Work instruction. Exactly reproduce the line containing "bezeichnet, da zwei" together with every line after it, through the end of the entries, and give nothing more.

Data provided.
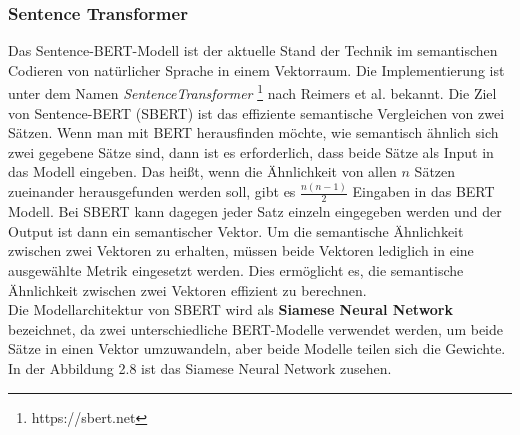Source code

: \documentclass[12pt,letterpaper,ngerman]{article}
\begin{document}
\subsubsection{Sentence Transformer}
Das Sentence-BERT-Modell \cite{reimers-2019-sentence-bert}
ist der aktuelle Stand der Technik im semantischen Codieren 
von natürlicher Sprache in einem Vektorraum. Die Implementierung 
ist unter dem Namen \textit{SentenceTransformer} 
\footnote{https://sbert.net} nach Reimers et al. bekannt.
Die Ziel von Sentence-BERT (SBERT) ist das effiziente
semantische Vergleichen 
von zwei Sätzen. Wenn man mit BERT herausfinden möchte, wie semantisch
ähnlich sich zwei gegebene Sätze sind, dann ist es erforderlich, 
dass beide
Sätze als Input in das Modell eingeben. Das heißt, wenn die Ähnlichkeit 
von allen $n$ Sätzen zueinander herausgefunden werden soll,
gibt es $\frac{n(n-1)}{2}$ Eingaben in das BERT Modell.
Bei SBERT kann dagegen jeder Satz einzeln eingegeben werden und der
Output ist dann ein semantischer Vektor. Um die
semantische Ähnlichkeit zwischen zwei Vektoren zu erhalten,
müssen beide Vektoren lediglich in eine ausgewählte Metrik
eingesetzt werden. 
Dies ermöglicht es, die semantische Ähnlichkeit zwischen zwei Vektoren 
effizient zu berechnen.\\
Die Modellarchitektur von SBERT wird als {\bf Siamese Neural Network }
bezeichnet, da zwei unterschiedliche BERT-Modelle verwendet werden,
um beide Sätze in einen Vektor umzuwandeln, aber beide Modelle
teilen sich die Gewichte. In der Abbildung 2.8 ist das Siamese 
Neural Network zusehen.\\
\end{document}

Task result.
bezeichnet, da zwei unterschiedliche BERT-Modelle verwendet werden,
um beide Sätze in einen Vektor umzuwandeln, aber beide Modelle
teilen sich die Gewichte. In der Abbildung 2.8 ist das Siamese 
Neural Network zusehen.\\
\end{document}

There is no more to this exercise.